Transient thermal waste heat sources, such as solar energy, industrial waste heat, and ship exhaust heat, pose significant challenges in terms of their reuse in other processes. Therefore, ensuring the safe and efficient design and operation of the organic Rankine cycle (ORC) system for these heat sources is imperative. Comprehending the ORC system's dynamic characteristics is necessary to formulate suitable control strategies. This article undertakes a comprehensive review of previous studies on dynamic modeling and control of the ORC system and discusses the prevalent dynamic modeling methodologies, the challenges frequently encountered in dynamic simulations, and a range of control strategies. This article comprehensively analyzes the overall control strategies used by ORC systems. Additionally, the energy conversion systems utilized in ORC are depicted in detail.
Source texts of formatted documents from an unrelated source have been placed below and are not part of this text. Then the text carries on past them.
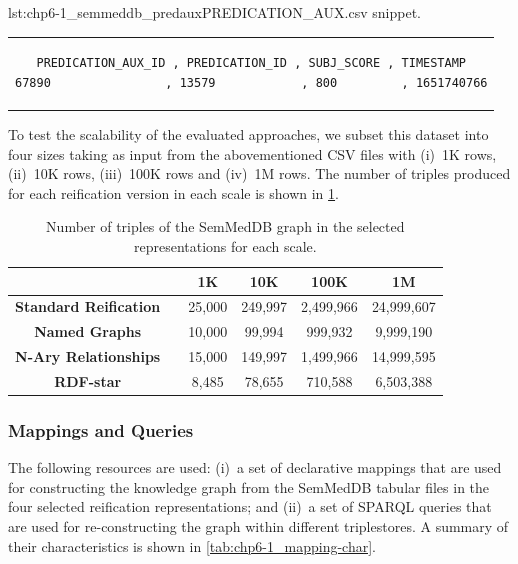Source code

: \noindent\hspace{0.23\linewidth}\begin{minipage}{\linewidth}
\begin{captionedlisting}{lst:chp6-1_semmeddb_predaux}{PREDICATION\_AUX.csv snippet.}
\centering
\begin{tabular}{c}
\hspace{-7em}
{
\begin{lstlisting}[basicstyle=\ttfamily\small,label={lst:chp6-1_semmeddb_predaux},columns=flexible]
PREDICATION_AUX_ID , PREDICATION_ID , SUBJ_SCORE , TIMESTAMP
67890                , 13579            , 800         , 1651740766
\end{lstlisting}
}
\end{tabular}
\end{captionedlisting}
\end{minipage}


To test the scalability of the evaluated approaches, we subset this dataset into four sizes taking as input from the abovementioned CSV files with (i)~1K rows, (ii)~10K rows, (iii)~100K rows and (iv)~1M rows. The number of triples produced for each reification version in each scale is shown in \cref{tab:chp6-1_data-triple-number}.

\begin{table}[t]
\caption{Number of triples of the SemMedDB graph in the selected representations for each scale.}
\label{tab:chp6-1_data-triple-number}
\centering
\begin{tabular}{cccccc}
    \cmidrule{2-6}
    & & \textbf{1K} & \textbf{10K} & \textbf{100K} & \textbf{1M} \\ \midrule
    \textbf{Standard Reification} & & 25,000 & 249,997 & 2,499,966 & 24,999,607 \\ \midrule
    \textbf{Named Graphs} & & 10,000 & 99,994 & 999,932 & 9,999,190 \\ \midrule
    \textbf{N-Ary Relationships} & & 15,000 & 149,997 & 1,499,966 & 14,999,595 \\ \midrule
    \textbf{RDF-star} & & 8,485 & 78,655 & 710,588 & 6,503,388 \\ \bottomrule
\end{tabular}
\end{table}




\subsubsection{Mappings and Queries}
\label{sec:chp6-1_map-queries}
The following resources are used: 
(i)~a set of declarative mappings that are used for constructing the knowledge graph from the SemMedDB tabular files in the four selected reification representations; and (ii)~a set of SPARQL queries that are used for re-constructing the graph within different triplestores. A summary of their characteristics is shown in \cref{tab:chp6-1_mapping-char}.

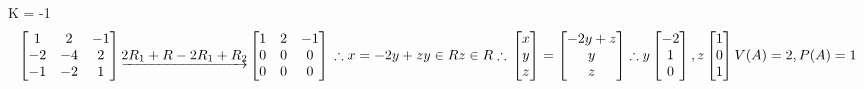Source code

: \documentclass[
  11,
]{article}
\begin{document}
K = -1 \[
   \begin{bmatrix}1&2&-1\\-2&-4&2\\-1&-2&1\end{bmatrix} \underrightarrow{2R_1 + R-2 \\ R_1 + R_2} \begin{bmatrix}1&2&-1\\0&0&0\\0&0&0\end{bmatrix} \\ \therefore \\ x = -2y + z \\ y \in R \\ z \in R\\ \therefore \\ \begin{bmatrix}x\\y\\z\end{bmatrix} = \begin{bmatrix}-2y+z\\y\\z\end{bmatrix} \therefore y\begin{bmatrix}-2\\1\\0\end{bmatrix}, z\begin{bmatrix}1\\0\\1\end{bmatrix}\\V(A)= 2, P(A) = 1
   \]
\end{document}
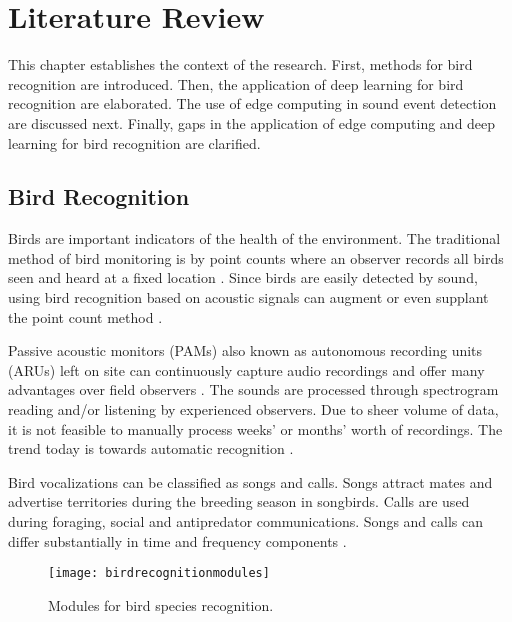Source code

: 

\chapter{Literature Review}

This chapter establishes the context of the research. First, methods for bird recognition are introduced. 
Then, the application of deep learning for bird recognition are elaborated.
The use of edge computing in sound event detection are discussed next.
Finally, gaps in the application of edge computing and deep learning for bird recognition are clarified.

\section{Bird Recognition}


Birds are important indicators of the health of the environment. 
The traditional method of bird monitoring is by point counts where an observer records all birds seen and heard at a fixed location \cite{Shonfield2017}.
Since birds are easily detected by sound, using bird recognition based on acoustic signals can augment or even supplant the point count method \citep{Kuaga2019}.

Passive acoustic monitors (PAMs) also known as autonomous recording units (ARUs) left on site can continuously capture audio recordings and offer many advantages over field observers \citep{Digby2013,Sugai2019}.
The sounds are processed through spectrogram reading and/or listening by experienced observers.
Due to sheer volume of data, it is not feasible to manually process weeks' or months’ worth of recordings.
The trend today is towards automatic recognition \citep{Aide2013}.

Bird vocalizations can be classified as songs and calls. Songs attract mates and advertise territories during the breeding season in songbirds. Calls are used during foraging, social and antipredator communications. Songs and calls can differ substantially in time and frequency components \cite{Velez2015}.

\begin{figure}%
\centering
\texttt{[image: birdrecognitionmodules]}
\caption{Modules for bird species recognition.}
\label{birdrecognitionmodules}
\end{figure}

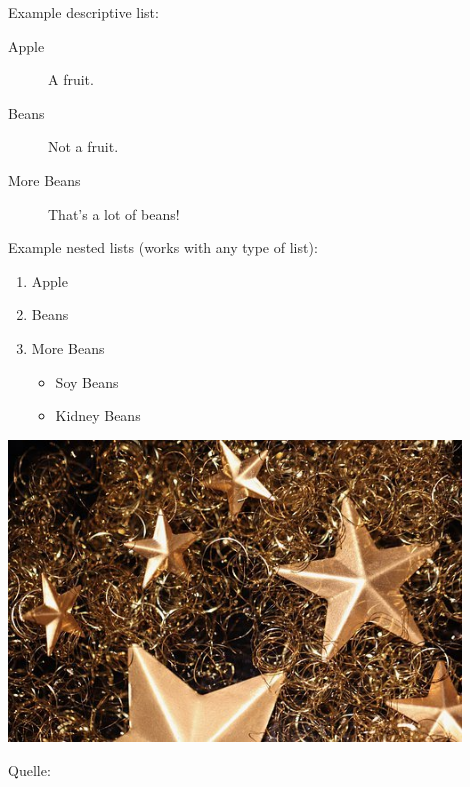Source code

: Example descriptive list:\\
\begin{description}
    \item[Apple] A fruit.
    \item[Beans] Not a fruit.
    \item[More Beans] That's a lot of beans!
\end{description}

Example nested lists (works with any type of list):\\
\begin{enumerate}
    \item Apple
    \item Beans
    \item More Beans
        \begin{itemize}
            \item Soy Beans
            \item Kidney Beans
        \end{itemize}
\end{enumerate}

\begin{nicepic}
    \includegraphics[width=0.9\textwidth]{images/stars.jpg}
    \caption*{Quelle: \cite{bib:vodafone-legt-in-pirmasens}}
    \label{fig:stars}
\end{nicepic}

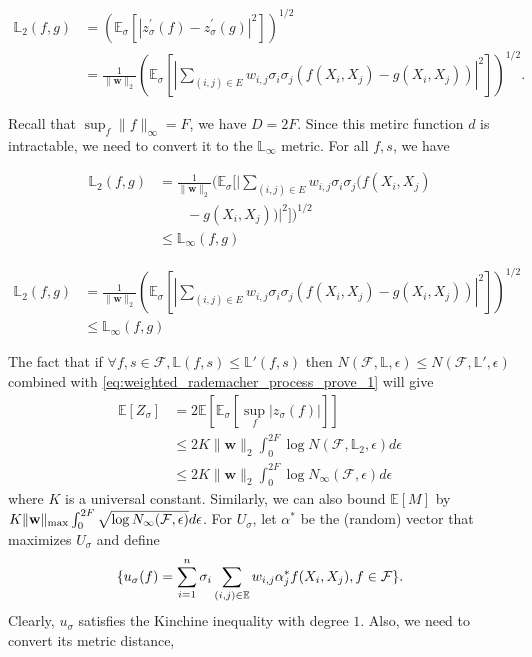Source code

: \documentclass[letterpaper]{article} %
\def\DoubleColumn{}
\def\DoubleColumnEnd{}
\def\SingleColumn{}
\def\SingleColumnEnd{}
\newcommand{\E}{\mathbb{E}}
\newcommand{\weight}{\mathbf{w}}
\newcommand{\rademacher}{\sigma}
\newcommand{\pair}[1]{(#1)}
\newcommand{\lebesgue}{\mathbb{L}}
\begin{document}
\DoubleColumnEnd
\SingleColumn
\begin{align*}
    \lebesgue{}_2(f,g)&=(\E_\rademacher[|z^\prime_\rademacher(f)-z^\prime_\rademacher(g)|^2])^{1/2}\\
    &=\frac{1}{\|\weight{}\|_2}(\E_\rademacher[|\sum_{\pair{i,j}\in E}w_{i,j}\rademacher_i\rademacher_j(f(X_i,X_j)-g(X_i,X_j))|^2])^{1/2}.
\end{align*}
\SingleColumnEnd
Recall that $\sup_f \|f\|_\infty = F$, we have $D= 2F$.
Since this metirc function $d$ is intractable, we need to convert it to the $\lebesgue_\infty$ metric. For all $f,s$, we have
\DoubleColumn
\begin{align*}
    \lebesgue{}_2(f,g)&=\frac{1}{\|\weight{}\|_2}(\E_\rademacher[|\sum_{\pair{i,j}\in E}w_{i,j}\rademacher_i\rademacher_j(f(X_i,X_j)\\
    &\qquad-g(X_i,X_j))|^2])^{1/2}\\
    &\le \lebesgue_\infty(f,g)
\end{align*}
\DoubleColumnEnd
\SingleColumn
\begin{align*}
    \lebesgue{}_2(f,g)&=\frac{1}{\|\weight{}\|_2}(\E_\rademacher[|\sum_{\pair{i,j}\in E}w_{i,j}\rademacher_i\rademacher_j(f(X_i,X_j)-g(X_i,X_j))|^2])^{1/2}\\
    &\le \lebesgue_\infty(f,g)
\end{align*}
\SingleColumnEnd
The fact that if $\forall f,s\in\mathcal F, \lebesgue{}(f,s)\le \lebesgue{}'(f,s)$ then $N(\mathcal F,\lebesgue{},\epsilon)\le N(\mathcal F, \lebesgue{}',\epsilon)$ combined with \eqref{eq:weighted_rademacher_process_prove_1} will give
\begin{align*}
    \E[Z_\rademacher]&= 2\E[\E_\rademacher[\sup_f|z_\rademacher(f)|]]\\
    &\le 2K\|\weight{}\|_2\int_0^{2F}\log N(\mathcal F,\lebesgue{}_2,\epsilon)d\epsilon\\
    &\le 2K\|\weight{}\|_2\int_0^{2F}\log N_\infty(\mathcal F, \epsilon)d\epsilon
\end{align*}
where $K$ is a universal constant. Similarly, we can also bound $\E[M]$ by $K\|\weight{}\|_{\max}\linebreak\int_0^{2F}\sqrt{\log N_\infty(\mathcal F, \epsilon)}d\epsilon$. 
For $U_\rademacher$, let $\alpha^*$ be the (random) vector that maximizes $U_\rademacher$ and define
\[\{u_\rademacher(f) = \sum_{i=1}^n\rademacher_i\sum_{\pair{i,j}\in\E}w_{i,j}\alpha_j^*\linebreak f(X_i,X_j),f\in\mathcal{F}\}.\]
Clearly, $u_\rademacher$ satisfies the Kinchine inequality with degree $1$. Also, we need to convert its metric distance, 
\end{document}
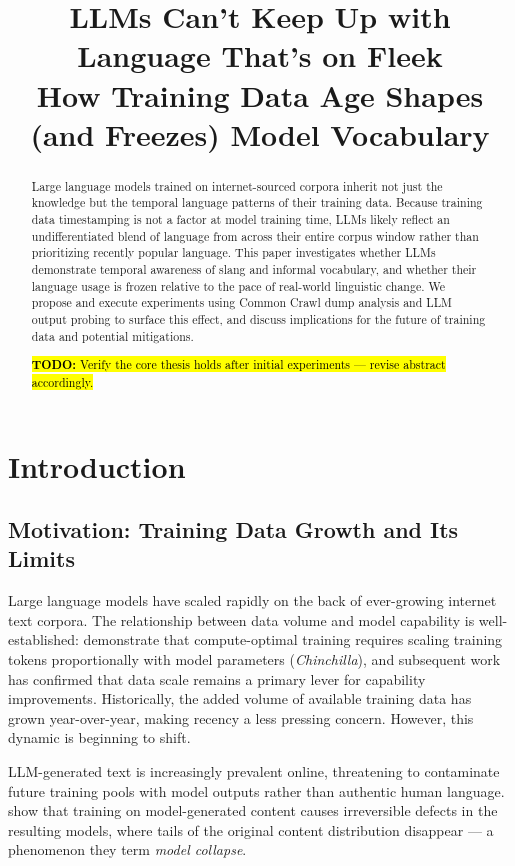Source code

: \documentclass[11pt]{article}
\title{LLMs Can't Keep Up with Language That's on Fleek\\
{\large How Training Data Age Shapes (and Freezes) Model Vocabulary}}
\newcommand{\todo}[1]{\hl{\textbf{TODO:} #1}}
\begin{document}
\maketitle

\begin{abstract}
Large language models trained on internet-sourced corpora inherit not just the knowledge but the temporal language patterns of their training data. Because training data timestamping is not a factor at model training time, LLMs likely reflect an undifferentiated blend of language from across their entire corpus window rather than prioritizing recently popular language. This paper investigates whether LLMs demonstrate temporal awareness of slang and informal vocabulary, and whether their language usage is frozen relative to the pace of real-world linguistic change. We propose and execute
experiments using Common Crawl dump analysis and LLM output probing to surface this effect, and discuss implications for the future of training data and potential mitigations.

\todo{Verify the core thesis holds after initial experiments --- revise abstract accordingly.}
\end{abstract}

\section{Introduction}

\subsection{Motivation: Training Data Growth and Its Limits}

Large language models have scaled rapidly on the back of ever-growing
internet text corpora. The relationship between data volume and model
capability is well-established: \citet{hoffmann2022chinchilla}
demonstrate that compute-optimal training requires scaling training
tokens proportionally with model parameters (\textit{Chinchilla}), and
subsequent work has confirmed that data scale remains a primary lever
for capability improvements. Historically, the added volume of available
training data has grown year-over-year, making recency a less pressing
concern. However, this dynamic is beginning to shift.

LLM-generated text is increasingly prevalent online, threatening
  to contaminate future training pools with model outputs rather than
  authentic human language. \citet{shumailov2023curse} show that
  training on model-generated content causes irreversible defects in the
  resulting models, where tails of the original content distribution
  disappear --- a phenomenon they term \textit{model collapse}.
\end{document}
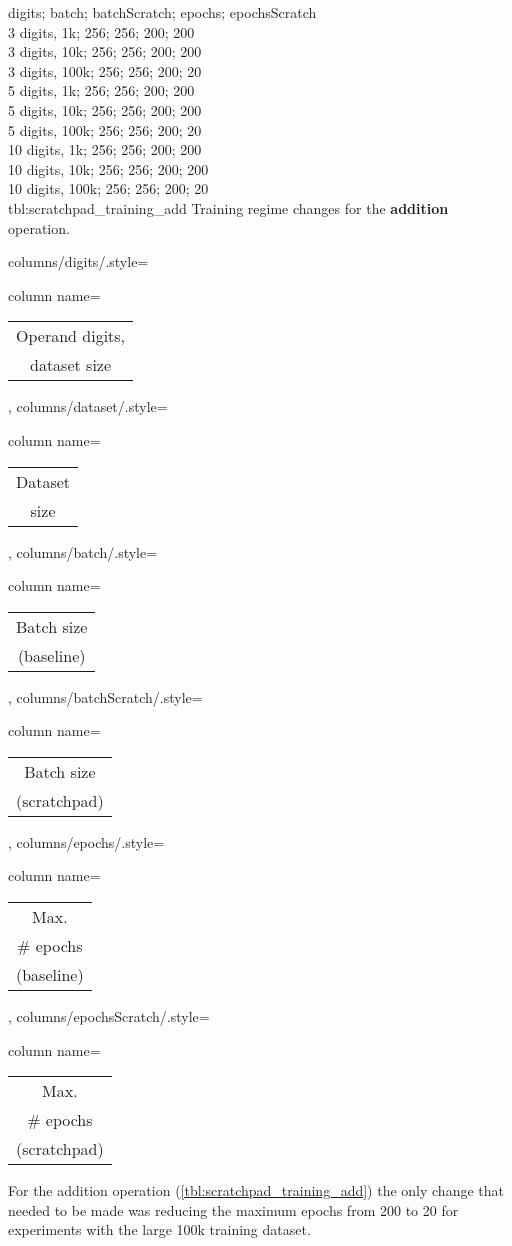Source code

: {
    digits; batch; batchScratch; epochs; epochsScratch\\
    3 digits,  1k;  256; 256; 200; 200\\
    3 digits,  10k;  256; 256; 200; 200\\
    3 digits,  100k;  256; 256; 200; 20\\
    5 digits,  1k;  256; 256; 200; 200\\
    5 digits,  10k;  256; 256; 200; 200\\
    5 digits,  100k;  256; 256; 200; 20\\
    10 digits,  1k;  256; 256; 200; 200\\
    10 digits,  10k;  256; 256; 200; 200\\
    10 digits,  100k;  256; 256; 200; 20\\
}
{tbl:scratchpad_training_add}
{
    Training regime changes for the \textbf{addition} operation.
}
{%
    columns/digits/.style={column name={\begin{tabular}{c}
         Operand digits, \\
         dataset size
    \end{tabular}}},
    columns/dataset/.style={column name={\begin{tabular}{c}
         Dataset \\
         size
    \end{tabular}}},
    columns/batch/.style={column name={\begin{tabular}{c}
         Batch size \\
         (baseline)
    \end{tabular}}},
    columns/batchScratch/.style={column name={\begin{tabular}{c}
         Batch size \\
         (scratchpad)
    \end{tabular}}},
    columns/epochs/.style={column name={\begin{tabular}{c}
         Max. \\
         \# epochs \\
         (baseline)
    \end{tabular}}},
    columns/epochsScratch/.style={column name={\begin{tabular}{c}
         Max. \\
         \# epochs \\
         (scratchpad)
    \end{tabular}}}
}

For the addition operation (\cref{tbl:scratchpad_training_add}) the only change that needed to be made was reducing the maximum epochs from 200 to 20 for experiments with the large 100k training dataset.

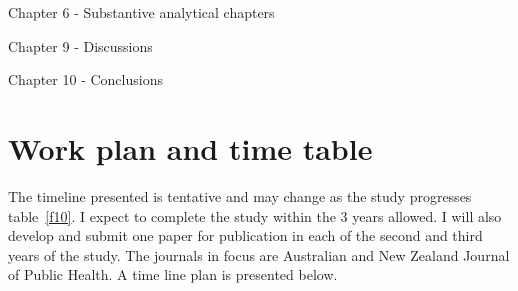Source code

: Chapter 6 - Substantive analytical chapters 

Chapter 9 - Discussions 

Chapter 10 - Conclusions

\section{Work plan and time table}

The timeline presented is tentative and may change as the study progresses table~\ref{f10}. I expect to complete the study within the 3 years allowed. I will also develop and submit one paper for publication in each of the second and third years of the study. The journals in focus are Australian and New Zealand Journal of Public Health. A time line plan is presented below.

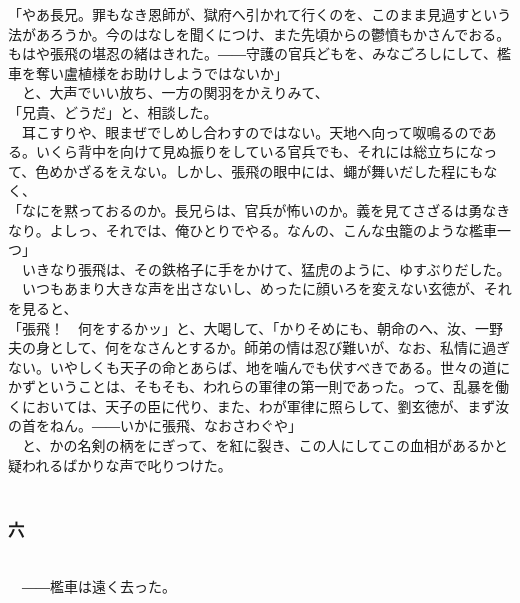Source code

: \documentclass[
  paper=a5,
  fontsize=10pt,
  jafontsize=9.5pt,
  tate,                  %
  open_bracket_pos=nibu, %
]{jlreq}
\begin{document}
「やあ長兄。罪もなき恩師が、獄府へ引かれて行くのを、このまま見過すという法があろうか。今のはなしを聞くにつけ、また先頃からの鬱憤もかさんでおる。もはや張飛の堪忍の緒はきれた。――守護の官兵どもを、みなごろしにして、檻車を奪い盧植様をお助けしようではないか」\\


　と、大声でいい放ち、一方の関羽をかえりみて、\\


「兄貴、どうだ」と、相談した。\\


　耳こすりや、眼まぜでしめし合わすのではない。天地へ向って呶鳴るのである。いくら背中を向けて見ぬ振りをしている官兵でも、それには総立ちになって、色めかざるをえない。しかし、張飛の眼中には、蠅が舞いだした程にもなく、\\


「なにを黙っておるのか。長兄らは、官兵が怖いのか。義を見てさざるは勇なきなり。よしっ、それでは、俺ひとりでやる。なんの、こんな虫籠のような檻車一つ」\\


　いきなり張飛は、その鉄格子に手をかけて、猛虎のように、ゆすぶりだした。\\


　いつもあまり大きな声を出さないし、めったに顔いろを変えない玄徳が、それを見ると、\\


「張飛！　何をするかッ」と、大喝して、「かりそめにも、朝命のへ、汝、一野夫の身として、何をなさんとするか。師弟の情は忍び難いが、なお、私情に過ぎない。いやしくも天子の命とあらば、地を噛んでも伏すべきである。世々の道にかずということは、そもそも、われらの軍律の第一則であった。って、乱暴を働くにおいては、天子の臣に代り、また、わが軍律に照らして、劉玄徳が、まず汝の首をねん。――いかに張飛、なおさわぐや」\\


　と、かの名剣の柄をにぎって、を紅に裂き、この人にしてこの血相があるかと疑われるばかりな声で叱りつけた。\\

\\

\subsubsection{六}

\\


　――檻車は遠く去った。\\
\end{document}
Furthermore, using model predictive control in a simulation study allows for investigating various components’ disturbance and dynamic characteristics within the ORC system. These components include the expander, pump, condenser, and evaporator using setpoint tracking. Ultimately, this analysis aims to optimize the performance of the ORC cycle. The findings indicate that the utilization of superheating in the working fluid is the most effective method for achieving maximum power generation in an ORC system.